> TASK
Copy out the entries exactly. Print them in full.

[Stored dataset items]

■ ■ ■ ■ ■ ■ ■

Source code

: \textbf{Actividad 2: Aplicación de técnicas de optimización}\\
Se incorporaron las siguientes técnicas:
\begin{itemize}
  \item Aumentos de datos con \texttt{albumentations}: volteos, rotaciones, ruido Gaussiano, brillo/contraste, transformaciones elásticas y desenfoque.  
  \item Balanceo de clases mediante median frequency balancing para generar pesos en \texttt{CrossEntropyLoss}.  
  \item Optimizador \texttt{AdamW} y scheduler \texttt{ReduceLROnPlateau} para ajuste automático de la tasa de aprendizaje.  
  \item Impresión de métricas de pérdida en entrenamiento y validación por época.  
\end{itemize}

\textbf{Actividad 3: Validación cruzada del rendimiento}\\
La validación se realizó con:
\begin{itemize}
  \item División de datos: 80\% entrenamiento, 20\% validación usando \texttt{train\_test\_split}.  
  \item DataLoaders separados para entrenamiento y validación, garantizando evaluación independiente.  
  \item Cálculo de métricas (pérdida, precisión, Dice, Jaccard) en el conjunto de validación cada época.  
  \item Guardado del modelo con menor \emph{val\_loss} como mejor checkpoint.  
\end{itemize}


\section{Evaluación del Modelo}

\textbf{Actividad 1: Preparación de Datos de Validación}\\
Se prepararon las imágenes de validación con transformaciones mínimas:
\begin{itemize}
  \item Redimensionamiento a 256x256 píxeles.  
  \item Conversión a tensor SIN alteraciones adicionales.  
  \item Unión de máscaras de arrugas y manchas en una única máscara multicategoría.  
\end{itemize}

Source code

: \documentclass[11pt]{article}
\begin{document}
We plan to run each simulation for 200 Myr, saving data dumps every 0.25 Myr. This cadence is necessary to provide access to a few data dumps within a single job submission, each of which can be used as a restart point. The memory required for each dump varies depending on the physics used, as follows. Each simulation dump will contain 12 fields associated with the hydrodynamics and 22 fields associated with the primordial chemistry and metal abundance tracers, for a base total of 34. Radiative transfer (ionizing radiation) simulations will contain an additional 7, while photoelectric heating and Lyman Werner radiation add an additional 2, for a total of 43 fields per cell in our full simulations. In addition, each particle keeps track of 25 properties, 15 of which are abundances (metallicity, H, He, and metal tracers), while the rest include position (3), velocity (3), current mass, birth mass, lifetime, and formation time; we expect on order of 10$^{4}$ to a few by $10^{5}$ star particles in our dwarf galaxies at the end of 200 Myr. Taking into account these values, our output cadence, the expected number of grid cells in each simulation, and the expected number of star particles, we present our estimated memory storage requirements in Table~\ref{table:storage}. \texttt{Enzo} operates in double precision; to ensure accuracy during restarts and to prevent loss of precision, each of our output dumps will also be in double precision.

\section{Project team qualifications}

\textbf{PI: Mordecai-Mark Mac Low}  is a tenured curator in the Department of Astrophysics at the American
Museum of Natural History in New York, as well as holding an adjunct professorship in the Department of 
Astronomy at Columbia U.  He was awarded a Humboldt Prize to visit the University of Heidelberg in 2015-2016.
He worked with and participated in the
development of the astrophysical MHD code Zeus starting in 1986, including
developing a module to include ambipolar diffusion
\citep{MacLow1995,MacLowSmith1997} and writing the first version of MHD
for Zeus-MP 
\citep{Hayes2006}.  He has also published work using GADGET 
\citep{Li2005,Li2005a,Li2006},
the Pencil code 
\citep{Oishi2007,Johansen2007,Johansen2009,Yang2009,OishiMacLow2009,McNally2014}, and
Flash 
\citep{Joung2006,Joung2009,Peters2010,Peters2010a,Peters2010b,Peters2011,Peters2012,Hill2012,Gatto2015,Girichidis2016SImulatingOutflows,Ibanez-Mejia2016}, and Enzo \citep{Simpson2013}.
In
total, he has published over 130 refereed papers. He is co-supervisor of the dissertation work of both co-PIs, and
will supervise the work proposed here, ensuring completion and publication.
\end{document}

■ ■ ■ ■ ■ ■ ■

> OUTPUT OF THE TASK
Source code

: \textbf{Actividad 2: Aplicación de técnicas de optimización}\\
Se incorporaron las siguientes técnicas:
\begin{itemize}
  \item Aumentos de datos con \texttt{albumentations}: volteos, rotaciones, ruido Gaussiano, brillo/contraste, transformaciones elásticas y desenfoque.  
  \item Balanceo de clases mediante median frequency balancing para generar pesos en \texttt{CrossEntropyLoss}.  
  \item Optimizador \texttt{AdamW} y scheduler \texttt{ReduceLROnPlateau} para ajuste automático de la tasa de aprendizaje.  
  \item Impresión de métricas de pérdida en entrenamiento y validación por época.  
\end{itemize}

\textbf{Actividad 3: Validación cruzada del rendimiento}\\
La validación se realizó con:
\begin{itemize}
  \item División de datos: 80\% entrenamiento, 20\% validación usando \texttt{train\_test\_split}.  
  \item DataLoaders separados para entrenamiento y validación, garantizando evaluación independiente.  
  \item Cálculo de métricas (pérdida, precisión, Dice, Jaccard) en el conjunto de validación cada época.  
  \item Guardado del modelo con menor \emph{val\_loss} como mejor checkpoint.  
\end{itemize}


\section{Evaluación del Modelo}

\textbf{Actividad 1: Preparación de Datos de Validación}\\
Se prepararon las imágenes de validación con transformaciones mínimas:
\begin{itemize}
  \item Redimensionamiento a 256x256 píxeles.  
  \item Conversión a tensor SIN alteraciones adicionales.  
  \item Unión de máscaras de arrugas y manchas en una única máscara multicategoría.  
\end{itemize}

Source code

: \documentclass[11pt]{article}
\begin{document}
We plan to run each simulation for 200 Myr, saving data dumps every 0.25 Myr. This cadence is necessary to provide access to a few data dumps within a single job submission, each of which can be used as a restart point. The memory required for each dump varies depending on the physics used, as follows. Each simulation dump will contain 12 fields associated with the hydrodynamics and 22 fields associated with the primordial chemistry and metal abundance tracers, for a base total of 34. Radiative transfer (ionizing radiation) simulations will contain an additional 7, while photoelectric heating and Lyman Werner radiation add an additional 2, for a total of 43 fields per cell in our full simulations. In addition, each particle keeps track of 25 properties, 15 of which are abundances (metallicity, H, He, and metal tracers), while the rest include position (3), velocity (3), current mass, birth mass, lifetime, and formation time; we expect on order of 10$^{4}$ to a few by $10^{5}$ star particles in our dwarf galaxies at the end of 200 Myr. Taking into account these values, our output cadence, the expected number of grid cells in each simulation, and the expected number of star particles, we present our estimated memory storage requirements in Table~\ref{table:storage}. \texttt{Enzo} operates in double precision; to ensure accuracy during restarts and to prevent loss of precision, each of our output dumps will also be in double precision.

\section{Project team qualifications}

\textbf{PI: Mordecai-Mark Mac Low}  is a tenured curator in the Department of Astrophysics at the American
Museum of Natural History in New York, as well as holding an adjunct professorship in the Department of 
Astronomy at Columbia U.  He was awarded a Humboldt Prize to visit the University of Heidelberg in 2015-2016.
He worked with and participated in the
development of the astrophysical MHD code Zeus starting in 1986, including
developing a module to include ambipolar diffusion
\citep{MacLow1995,MacLowSmith1997} and writing the first version of MHD
for Zeus-MP 
\citep{Hayes2006}.  He has also published work using GADGET 
\citep{Li2005,Li2005a,Li2006},
the Pencil code 
\citep{Oishi2007,Johansen2007,Johansen2009,Yang2009,OishiMacLow2009,McNally2014}, and
Flash 
\citep{Joung2006,Joung2009,Peters2010,Peters2010a,Peters2010b,Peters2011,Peters2012,Hill2012,Gatto2015,Girichidis2016SImulatingOutflows,Ibanez-Mejia2016}, and Enzo \citep{Simpson2013}.
In
total, he has published over 130 refereed papers. He is co-supervisor of the dissertation work of both co-PIs, and
will supervise the work proposed here, ensuring completion and publication.
\end{document}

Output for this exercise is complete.